I apologize for taking your time but I have encountered an error that I could not solve by myself. I have checked the forum, and also other pages, but I did not find any similar problem. I’m new to mothur, so please be patient with me. The situation is the following:

I use mothur v.1.44.3, our server has 99GB RAM, 5 cores, and 2TB disk space assigned for this project. When I run chimera.vsearch, the command generates the fasta and count_table files for each group successfully, however after only creates empty output files (…vsearch.pick.count_table, …vsearch.chimeras, …vsearch.accnos). Since for me the chimera.vsearch takes long time to run, more than a day or two, when I checked the mothur I saw that an error messages printed only on the screen: "
Removing group: EA1A201803 because all sequences have been removed." (please, check the attached screenshot).


My command is the following:

chimera.vsearch(fasta=/home/tendre/metagenomics_kati/data/2018/precluster/2018.trim.contigs.good.unique.good.filter.unique.precluster.fasta, count=/home/tendre/metagenomics_kati/data/2018/precluster/2018.trim.contigs.good.unique.good.filter.unique.precluster.count_table, dereplicate= T, outputdir=/home/tendre/metagenomics_kati/data/2018/chimera)

I have no idea where to search for the solution or where is this problem originates from. Please, help me to solve it.
I attach my log file, in which chimera.vsearch starts from the 662nd line (https://ufile.io/hb3mbf53).

Recently, I noticed that chimera.vsearch reports an Error about an empty file?? How is it possible, I have no idea :frowning: Please look:

Are you seeing this with our current version, Release Version 1.47.0 · mothur/mothur · GitHub? If so, can you send your log, fasta and count file to mothur.bugs@gmail.com?

Dear Dr. Westcott,

Previously, I have tried 1.44.3 because we have a Ubuntu18 installed on a server, but after your reply, I asked our admin and we installed the newest release 1.47 on an Ubuntu20. However, I just realized that the version 1.47 does not create a .groups file when running a make.contigs.
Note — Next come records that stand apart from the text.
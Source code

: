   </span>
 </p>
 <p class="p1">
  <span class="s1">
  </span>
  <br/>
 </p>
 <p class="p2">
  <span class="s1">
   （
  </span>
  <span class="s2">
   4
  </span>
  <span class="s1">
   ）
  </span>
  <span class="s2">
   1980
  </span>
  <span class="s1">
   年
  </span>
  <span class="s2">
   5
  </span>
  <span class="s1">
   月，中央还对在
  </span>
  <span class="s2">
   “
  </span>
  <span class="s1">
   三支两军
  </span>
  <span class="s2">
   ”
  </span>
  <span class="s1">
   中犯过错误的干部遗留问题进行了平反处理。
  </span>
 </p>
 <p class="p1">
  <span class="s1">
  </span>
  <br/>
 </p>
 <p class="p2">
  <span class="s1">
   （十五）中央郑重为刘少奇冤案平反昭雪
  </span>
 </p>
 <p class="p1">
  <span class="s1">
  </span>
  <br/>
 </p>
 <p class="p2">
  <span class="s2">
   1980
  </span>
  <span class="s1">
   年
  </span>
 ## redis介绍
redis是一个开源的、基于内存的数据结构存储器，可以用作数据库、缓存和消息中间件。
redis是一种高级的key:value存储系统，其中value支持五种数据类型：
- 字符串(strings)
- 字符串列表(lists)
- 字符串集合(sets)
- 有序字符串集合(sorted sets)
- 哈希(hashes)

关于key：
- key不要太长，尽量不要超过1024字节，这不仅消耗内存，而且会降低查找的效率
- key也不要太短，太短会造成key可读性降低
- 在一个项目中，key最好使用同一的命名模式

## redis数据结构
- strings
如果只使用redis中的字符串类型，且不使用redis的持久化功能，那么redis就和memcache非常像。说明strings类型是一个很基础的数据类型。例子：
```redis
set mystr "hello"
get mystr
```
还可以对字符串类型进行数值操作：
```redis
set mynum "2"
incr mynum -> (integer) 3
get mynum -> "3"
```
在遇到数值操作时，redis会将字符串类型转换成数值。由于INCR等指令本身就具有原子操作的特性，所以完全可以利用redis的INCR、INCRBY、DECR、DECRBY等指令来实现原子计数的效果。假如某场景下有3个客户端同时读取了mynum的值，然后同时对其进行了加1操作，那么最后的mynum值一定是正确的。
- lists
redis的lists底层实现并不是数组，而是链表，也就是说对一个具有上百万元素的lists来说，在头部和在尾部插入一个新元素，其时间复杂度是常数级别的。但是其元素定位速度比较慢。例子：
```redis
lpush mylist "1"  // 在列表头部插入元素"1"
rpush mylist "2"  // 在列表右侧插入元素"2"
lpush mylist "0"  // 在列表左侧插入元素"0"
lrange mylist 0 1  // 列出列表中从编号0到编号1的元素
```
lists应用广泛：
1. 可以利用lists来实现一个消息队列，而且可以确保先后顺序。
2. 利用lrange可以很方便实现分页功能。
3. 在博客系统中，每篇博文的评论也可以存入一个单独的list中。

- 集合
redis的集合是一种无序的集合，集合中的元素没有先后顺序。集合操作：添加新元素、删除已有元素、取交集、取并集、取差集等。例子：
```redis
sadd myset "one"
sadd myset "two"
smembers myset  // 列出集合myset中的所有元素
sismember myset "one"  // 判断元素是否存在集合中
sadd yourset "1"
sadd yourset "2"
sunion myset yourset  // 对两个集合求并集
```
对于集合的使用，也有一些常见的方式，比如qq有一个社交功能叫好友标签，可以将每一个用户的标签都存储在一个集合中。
May I ask how can I set this information in this version?

I had no chance yet to test if this version produce the same error or not, because I need to reach to that point in my pipeline and the question above stopped me trying :frowning:

The 1.47.0 release does include several changes that will effect end user scripts and batch files. Some are forced and some are optional. The MiSeq_SOP MiSeq SOP reflects the changes. These are some of the highlights:

  1. Addition of mothurhome keyword. This can be used throughout mothur, but perhaps is most helpful for the make.file command.

    mothur > make.file(inputdir=mothurhome, type=fastq, prefix=stability)

  2. Changes intended to move users to count tables over the name / group files. This starts with the make.contigs or trim.seqs commands. Both commands no longer output group files, instead they output count files. This will require updates to batches and scripts since there is no longer a group file outputted.

  3. Screening options are now added to make.contigs. You can still run them separately, but running them with make.contigs improves speed by avoiding reprocessing the files.

    mothur > make.contigs(file=stability.files, maxambig=0, maxlength=275)

  4. Unique.seqs now outputs a count file by default.

  5. Chimeras are removed by default. You can still run the remove.seqs command without error, but it is not necessary.

  6. Blast options are removed, so any batches or scripts with Blast as an option will fail.

2 Likes

Your batch file might look like this:

make.file(inputdir=…/MiSeq_SOP, type=gz, prefix=stability) - create file containing paired fastq files

make.contigs(file=stability.files, maxambig=0, maxlength=275, maxhomop=8) - assemble paired reads screening for length, ambiguous bases and homopolymers

summary.seqs(fasta=current, count=current) - summarize dataset

unique.seqs(count=current) - combine identical sequences. Be sure to include the count file here so mothur will retain the group assignments from make.contigs.

summary.seqs(count=current) - summarize dataset

align.seqs(fasta=current, reference=silva.v4.fasta) - align sequence to V4 region

screen.seqs(fasta=current, count=current, start=1969, end=11551) - screen to ensure good overlap of reads

filter.seqs(fasta=current, vertical=T, trump=.) - filter sequences

unique.seqs(fasta=current, count=current) - combine identical reads

pre.cluster(fasta=current, count=current, diffs=2) - merge with diffs <= 2

chimera.vsearch(fasta=current, count=current, dereplicate=t) - identify and remove chimeras

summary.seqs(count=current) - summarize dataset

classify.seqs(fasta=current, count=current, reference=trainset9_032012.pds.fasta, taxonomy=trainset9_032012.pds.tax, cutoff=80) - classify reads

remove.lineage(fasta=current, count=current, taxonomy=current, taxon=Chloroplast-Mitochondria-unknown-Archaea-Eukaryota) - remove contaminants

1 Like

This topic was automatically closed 10 days after the last reply. New replies are no longer allowed.